Otherwise, Arm's newest generation of CPU cores is designed to push performance and energy efficiency up compared to previous designs. The new Cortex-X4 CPU core should deliver 15 percent higher performance than the Cortex-X3 and 40 percent better power efficiency. The speed improvement was made possible by increasing the L2 cache to two megabytes and enabling clock speeds of up to 3.4 GHz.

As for the Cortex-A720 and Cortex-A520 CPUs, they should offer efficiency boosts of 20 percent and 22 percent, respectively over previous generation designs. Of course, these are estimates for reference designs, and as such they're not indicative of actual gains we'll see in custom mobile chips from Qualcomm, Samsung, and MediaTek.

All the new cores are based on the Armv9.2 architecture, which adds a new security feature in the form of a new QARMA3 algorithm for pointer authentication. This is a memory security feature that makes it harder for malicious apps to create valid memory pointers and exploit buffer overflows and memory corruption vulnerabilities.

While this functionality has been available for a while, manufacturers have thus far been reluctant to enable it as it does come with a cost to overall performance. Now that the CPU overhead for this has been reduced to around one percent, we're hoping to see more companies use it alongside things like Memory Tagging Extensions since they are meant to reduce the attack surface for hackers looking to steal your data or passwords.

Another important announcement is that Arm is migrating from a reference phone SoC design with a 1+3+4 core cluster to a 1+5+2 layout. The idea behind this is to swap out two of the smallest CPU cores for two medium ones, which should result in 27 percent more performance on Android 13 and later versions. For flagship phones, Arm envisions a nine-core chip with a 1+4+4 configuration.

Accompanying the two phone SoC designs is the company's "most powerful cluster ever built." The new DSU-120 compute cluster features ten Cortex-X4 cores and four Cortex-A720 cores with 32 megabytes of shared L3 cache, but companies have yet to build a DSU mega chip despite Arm touting higher single-threaded performance than Intel's Core i7 mobile CPUs. Some like Qualcomm are more interested in developing in-house solutions for laptops and 2-in-1s, and Arm is actively trying to prevent that from turning into a trend.

In the GPU department, Arm revealed the latest flagship Immortalis-G720 design alongside Mali-G720 and Mali-G620 GPUs aimed at mid-range and entry-level mobile devices. These are based on the company's 5th-gen architecture, which brings improvements in key areas like memory power usage, HDR rendering, and geometry-related memory accesses.

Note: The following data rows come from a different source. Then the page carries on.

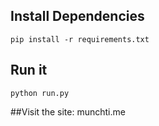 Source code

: ## Install Dependencies

    pip install -r requirements.txt

## Run it

    python run.py
    
##Visit the site: munchti.me
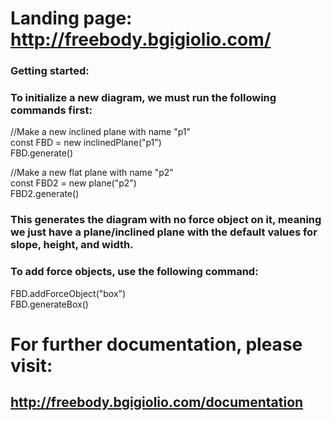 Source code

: # Landing page: http://freebody.bgigiolio.com/

### Getting started:

### To initialize a new diagram, we must run the following commands first:

 //Make a new inclined plane with name "p1"  
const FBD = new inclinedPlane("p1")  
FBD.generate()  
  
//Make a new flat plane with name "p2"  
const FBD2 = new plane("p2")  
FBD2.generate()  
  

### This generates the diagram with no force object on it, meaning we just have a plane/inclined plane with the default values for slope, height, and width.

  

### To add force objects, use the following command:

FBD.addForceObject("box")  
FBD.generateBox()
# For further documentation, please visit: 
## http://freebody.bgigiolio.com/documentation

The Mali-G620 design tops out at five cores, while the Mali-G720 and Immortalis-G720 max out at nine and 16 cores, respectively. The Immortalis-G720 also includes a ray-tracing unit, but all three GPUs should bring 15 percent higher sustained gaming performance while using 40 percent less memory bandwidth compared to previous designs. These improvements were made possible by deferred vertex shading, a key feature of Arm's 5th-gen GPU architecture.

Arm says it expects to see the first commercial products based around these new CPU and GPU designs hit the market in early 2024.